The FCA will use its new powers to more swiftly cancel or change the regulated activities (its permissions) a firm is permitted to perform. This new power is available following a change in the law under the Financial Services Act 2021, which allows the FCA to more quickly and efficiently vary or cancel a firm’s permissions. The FCA will use the regulatory reporting and returns it receives to identify firms that have not earned any income from their regulatory permissions in the previous 12 months. This will enable the FCA, in line with its ‘use it or lose it’ initiative, to provide a given firm with two warnings if it believes the firm has either been neglecting or wrongfully using its permissions.
In doing so, the FCA believes it will strengthen consumer protection by reducing the risk of customers being misled about their exposure to financial risk and how much protection they may have. The change will also enhance the FCA’s ability to uncover any firms that may be using their permissions to enhance their credibility to perform unregulated activities. The concern in this instance would be that a firm could draw attention to its FCA authorisation to create a façade of credibility, but it may not be clear to consumers that the products they are offered do not fall under this remit.
Where a firm fails to pay its regulatory fees, submit returns or complete annual declarations, the FCA may view these as indicators of a lack of regulated activity which may lead to permission being removed using this new power.
Since May 2021, under the ‘use it or lose it’ initiative, the FCA has carried out 1,090 assessments to see whether firms are performing regulated activities for which they have permissions.
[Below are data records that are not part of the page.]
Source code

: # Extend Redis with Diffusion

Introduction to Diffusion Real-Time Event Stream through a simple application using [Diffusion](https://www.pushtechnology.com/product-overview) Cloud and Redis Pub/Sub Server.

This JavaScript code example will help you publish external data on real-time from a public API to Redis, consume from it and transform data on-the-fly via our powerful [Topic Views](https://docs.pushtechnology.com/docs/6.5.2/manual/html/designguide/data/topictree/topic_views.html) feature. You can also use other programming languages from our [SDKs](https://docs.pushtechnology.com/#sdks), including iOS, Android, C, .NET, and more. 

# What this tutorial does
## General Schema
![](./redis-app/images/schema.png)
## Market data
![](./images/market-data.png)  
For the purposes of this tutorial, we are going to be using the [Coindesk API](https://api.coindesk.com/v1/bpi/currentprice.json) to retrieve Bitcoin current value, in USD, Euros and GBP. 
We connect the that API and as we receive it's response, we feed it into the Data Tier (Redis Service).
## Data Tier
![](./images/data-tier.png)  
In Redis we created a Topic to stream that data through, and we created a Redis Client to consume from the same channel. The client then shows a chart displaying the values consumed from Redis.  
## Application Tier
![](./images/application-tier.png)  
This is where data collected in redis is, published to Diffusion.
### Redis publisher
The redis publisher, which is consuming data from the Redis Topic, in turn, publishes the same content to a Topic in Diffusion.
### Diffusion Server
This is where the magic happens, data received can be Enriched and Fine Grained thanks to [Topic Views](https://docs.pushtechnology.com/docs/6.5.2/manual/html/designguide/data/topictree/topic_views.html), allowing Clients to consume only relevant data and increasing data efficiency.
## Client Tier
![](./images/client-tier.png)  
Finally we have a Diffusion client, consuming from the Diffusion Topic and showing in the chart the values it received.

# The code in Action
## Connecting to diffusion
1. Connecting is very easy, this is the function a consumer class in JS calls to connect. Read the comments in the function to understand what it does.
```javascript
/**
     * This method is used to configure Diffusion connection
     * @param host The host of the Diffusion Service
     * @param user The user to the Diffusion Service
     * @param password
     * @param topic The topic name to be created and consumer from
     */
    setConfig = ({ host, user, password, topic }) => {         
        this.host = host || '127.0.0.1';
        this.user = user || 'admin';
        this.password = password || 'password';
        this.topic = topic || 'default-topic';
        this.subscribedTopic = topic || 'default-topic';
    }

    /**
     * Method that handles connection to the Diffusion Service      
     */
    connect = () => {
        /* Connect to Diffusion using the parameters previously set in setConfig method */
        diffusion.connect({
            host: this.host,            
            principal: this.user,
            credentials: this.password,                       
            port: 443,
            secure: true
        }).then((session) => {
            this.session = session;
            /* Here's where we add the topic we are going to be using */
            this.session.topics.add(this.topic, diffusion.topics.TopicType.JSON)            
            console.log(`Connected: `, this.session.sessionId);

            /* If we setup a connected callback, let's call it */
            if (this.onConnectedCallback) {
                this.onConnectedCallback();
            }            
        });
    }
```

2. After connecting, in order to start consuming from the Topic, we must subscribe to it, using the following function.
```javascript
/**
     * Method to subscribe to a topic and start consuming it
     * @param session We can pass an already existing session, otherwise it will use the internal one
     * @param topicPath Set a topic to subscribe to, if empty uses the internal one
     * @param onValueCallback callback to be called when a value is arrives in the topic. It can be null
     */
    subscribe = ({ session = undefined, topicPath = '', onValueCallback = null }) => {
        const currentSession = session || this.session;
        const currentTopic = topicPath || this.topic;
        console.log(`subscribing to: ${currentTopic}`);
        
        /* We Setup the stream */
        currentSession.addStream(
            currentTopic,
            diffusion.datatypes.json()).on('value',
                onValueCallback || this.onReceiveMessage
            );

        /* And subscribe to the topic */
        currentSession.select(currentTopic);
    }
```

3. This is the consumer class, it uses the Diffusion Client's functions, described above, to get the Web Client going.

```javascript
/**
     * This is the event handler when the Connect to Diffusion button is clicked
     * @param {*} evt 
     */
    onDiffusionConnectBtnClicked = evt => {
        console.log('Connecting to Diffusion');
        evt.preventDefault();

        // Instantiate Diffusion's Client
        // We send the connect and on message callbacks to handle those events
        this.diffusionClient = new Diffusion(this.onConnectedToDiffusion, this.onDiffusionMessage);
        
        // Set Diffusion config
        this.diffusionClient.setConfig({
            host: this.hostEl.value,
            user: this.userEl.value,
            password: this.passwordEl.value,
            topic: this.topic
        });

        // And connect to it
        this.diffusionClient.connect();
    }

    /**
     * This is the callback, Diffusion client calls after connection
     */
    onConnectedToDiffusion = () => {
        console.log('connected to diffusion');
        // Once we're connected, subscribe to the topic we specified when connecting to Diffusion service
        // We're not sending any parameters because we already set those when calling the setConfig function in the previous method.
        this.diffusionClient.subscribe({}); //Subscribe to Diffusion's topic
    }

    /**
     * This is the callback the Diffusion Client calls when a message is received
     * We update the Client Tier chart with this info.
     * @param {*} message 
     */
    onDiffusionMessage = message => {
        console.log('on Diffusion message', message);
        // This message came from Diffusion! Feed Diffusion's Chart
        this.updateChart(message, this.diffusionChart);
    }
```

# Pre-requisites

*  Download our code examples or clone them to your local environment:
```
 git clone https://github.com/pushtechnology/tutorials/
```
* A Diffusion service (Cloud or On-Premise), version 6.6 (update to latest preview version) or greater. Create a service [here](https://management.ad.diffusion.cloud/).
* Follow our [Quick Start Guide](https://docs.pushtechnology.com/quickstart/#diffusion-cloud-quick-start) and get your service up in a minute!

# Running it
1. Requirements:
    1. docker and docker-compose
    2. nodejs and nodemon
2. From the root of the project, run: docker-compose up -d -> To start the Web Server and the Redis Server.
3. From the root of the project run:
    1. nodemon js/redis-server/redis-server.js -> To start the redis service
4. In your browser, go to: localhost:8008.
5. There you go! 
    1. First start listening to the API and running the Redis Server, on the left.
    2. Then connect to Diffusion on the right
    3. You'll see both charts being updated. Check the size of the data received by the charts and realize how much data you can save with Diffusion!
As a result, 264 firms have elected to cancel, and a further 47 to modify their permissions.
Mark Steward, Executive Director of Enforcement and Market Oversight at the FCA, said:
‘Businesses with permissions they don’t need or use, risk misleading consumers. These new powers will enable us to take quicker action to cancel permissions that are not used or needed. Firms should regularly review their permissions, ensure they are correct, and they are acting in accordance with them. If they are not needed or used, they should seek to cancel them.’